YOUR TASK: Only one stretch of the data below is needed. Output the lines from the one with "As described in" up to and including the one with "2. Download a model.", exactly as they stand.
★ ★ ★ ★ ★
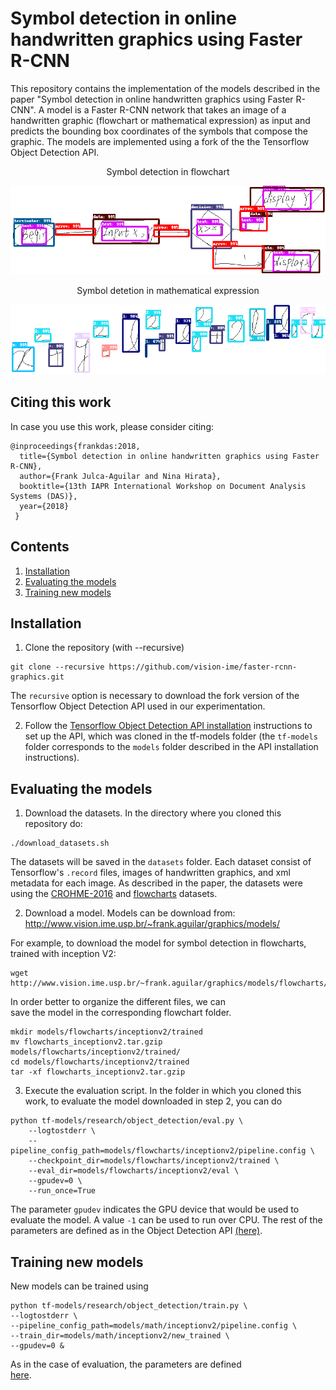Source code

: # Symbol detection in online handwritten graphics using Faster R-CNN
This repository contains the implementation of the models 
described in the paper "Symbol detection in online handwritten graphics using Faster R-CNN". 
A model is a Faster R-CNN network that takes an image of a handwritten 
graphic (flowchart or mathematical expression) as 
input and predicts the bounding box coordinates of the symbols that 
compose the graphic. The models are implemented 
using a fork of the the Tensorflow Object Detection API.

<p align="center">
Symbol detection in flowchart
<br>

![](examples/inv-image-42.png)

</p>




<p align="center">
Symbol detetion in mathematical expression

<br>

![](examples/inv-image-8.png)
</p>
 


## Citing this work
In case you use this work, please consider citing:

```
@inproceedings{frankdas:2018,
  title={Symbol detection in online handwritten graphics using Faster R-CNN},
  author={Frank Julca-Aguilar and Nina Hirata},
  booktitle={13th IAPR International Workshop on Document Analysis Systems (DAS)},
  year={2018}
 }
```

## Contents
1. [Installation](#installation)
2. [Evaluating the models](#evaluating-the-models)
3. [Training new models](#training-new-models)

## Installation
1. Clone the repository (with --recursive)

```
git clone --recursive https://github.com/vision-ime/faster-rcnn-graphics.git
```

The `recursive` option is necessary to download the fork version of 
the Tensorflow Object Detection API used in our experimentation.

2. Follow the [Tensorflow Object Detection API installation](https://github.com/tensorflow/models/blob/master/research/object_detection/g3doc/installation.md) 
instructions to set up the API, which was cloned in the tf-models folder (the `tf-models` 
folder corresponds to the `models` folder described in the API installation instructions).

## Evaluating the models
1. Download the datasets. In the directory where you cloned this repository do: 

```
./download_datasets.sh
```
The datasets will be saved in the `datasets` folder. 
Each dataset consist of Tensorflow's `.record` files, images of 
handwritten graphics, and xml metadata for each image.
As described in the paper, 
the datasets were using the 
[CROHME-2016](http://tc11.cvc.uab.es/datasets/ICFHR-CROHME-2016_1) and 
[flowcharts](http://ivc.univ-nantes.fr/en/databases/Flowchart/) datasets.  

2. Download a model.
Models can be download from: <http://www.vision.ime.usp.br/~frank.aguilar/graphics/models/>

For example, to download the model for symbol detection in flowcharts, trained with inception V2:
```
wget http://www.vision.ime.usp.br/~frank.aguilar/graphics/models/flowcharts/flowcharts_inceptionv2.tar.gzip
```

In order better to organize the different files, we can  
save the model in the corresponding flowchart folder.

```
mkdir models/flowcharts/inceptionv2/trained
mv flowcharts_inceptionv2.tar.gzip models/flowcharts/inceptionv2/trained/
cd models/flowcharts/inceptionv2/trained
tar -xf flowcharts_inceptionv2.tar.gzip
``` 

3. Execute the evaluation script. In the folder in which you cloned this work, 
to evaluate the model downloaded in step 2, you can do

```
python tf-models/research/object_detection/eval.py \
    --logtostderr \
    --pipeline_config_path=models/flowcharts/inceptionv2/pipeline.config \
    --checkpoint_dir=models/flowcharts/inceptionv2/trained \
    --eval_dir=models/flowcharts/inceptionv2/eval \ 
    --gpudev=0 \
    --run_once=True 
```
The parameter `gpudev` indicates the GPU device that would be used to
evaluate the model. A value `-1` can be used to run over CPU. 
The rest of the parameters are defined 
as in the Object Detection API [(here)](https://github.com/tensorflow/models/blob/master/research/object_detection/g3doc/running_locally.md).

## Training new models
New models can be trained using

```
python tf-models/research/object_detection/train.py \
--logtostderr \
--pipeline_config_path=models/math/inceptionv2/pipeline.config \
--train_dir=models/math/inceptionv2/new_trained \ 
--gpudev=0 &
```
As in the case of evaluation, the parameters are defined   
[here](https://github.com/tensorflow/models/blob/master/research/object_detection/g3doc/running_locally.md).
★ ★ ★ ★ ★
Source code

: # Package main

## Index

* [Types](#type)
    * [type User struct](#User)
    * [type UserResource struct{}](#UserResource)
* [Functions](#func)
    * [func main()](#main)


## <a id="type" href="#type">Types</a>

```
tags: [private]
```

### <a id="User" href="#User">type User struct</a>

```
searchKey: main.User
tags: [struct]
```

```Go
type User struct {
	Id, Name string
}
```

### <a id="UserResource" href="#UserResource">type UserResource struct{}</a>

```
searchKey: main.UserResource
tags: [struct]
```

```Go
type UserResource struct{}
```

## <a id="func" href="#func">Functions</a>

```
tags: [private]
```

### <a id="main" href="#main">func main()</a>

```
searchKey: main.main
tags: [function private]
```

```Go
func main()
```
★ ★ ★ ★ ★
EXERCISE OUTPUT:
As described in the paper, 
the datasets were using the 
[CROHME-2016](http://tc11.cvc.uab.es/datasets/ICFHR-CROHME-2016_1) and 
[flowcharts](http://ivc.univ-nantes.fr/en/databases/Flowchart/) datasets.  

2. Download a model.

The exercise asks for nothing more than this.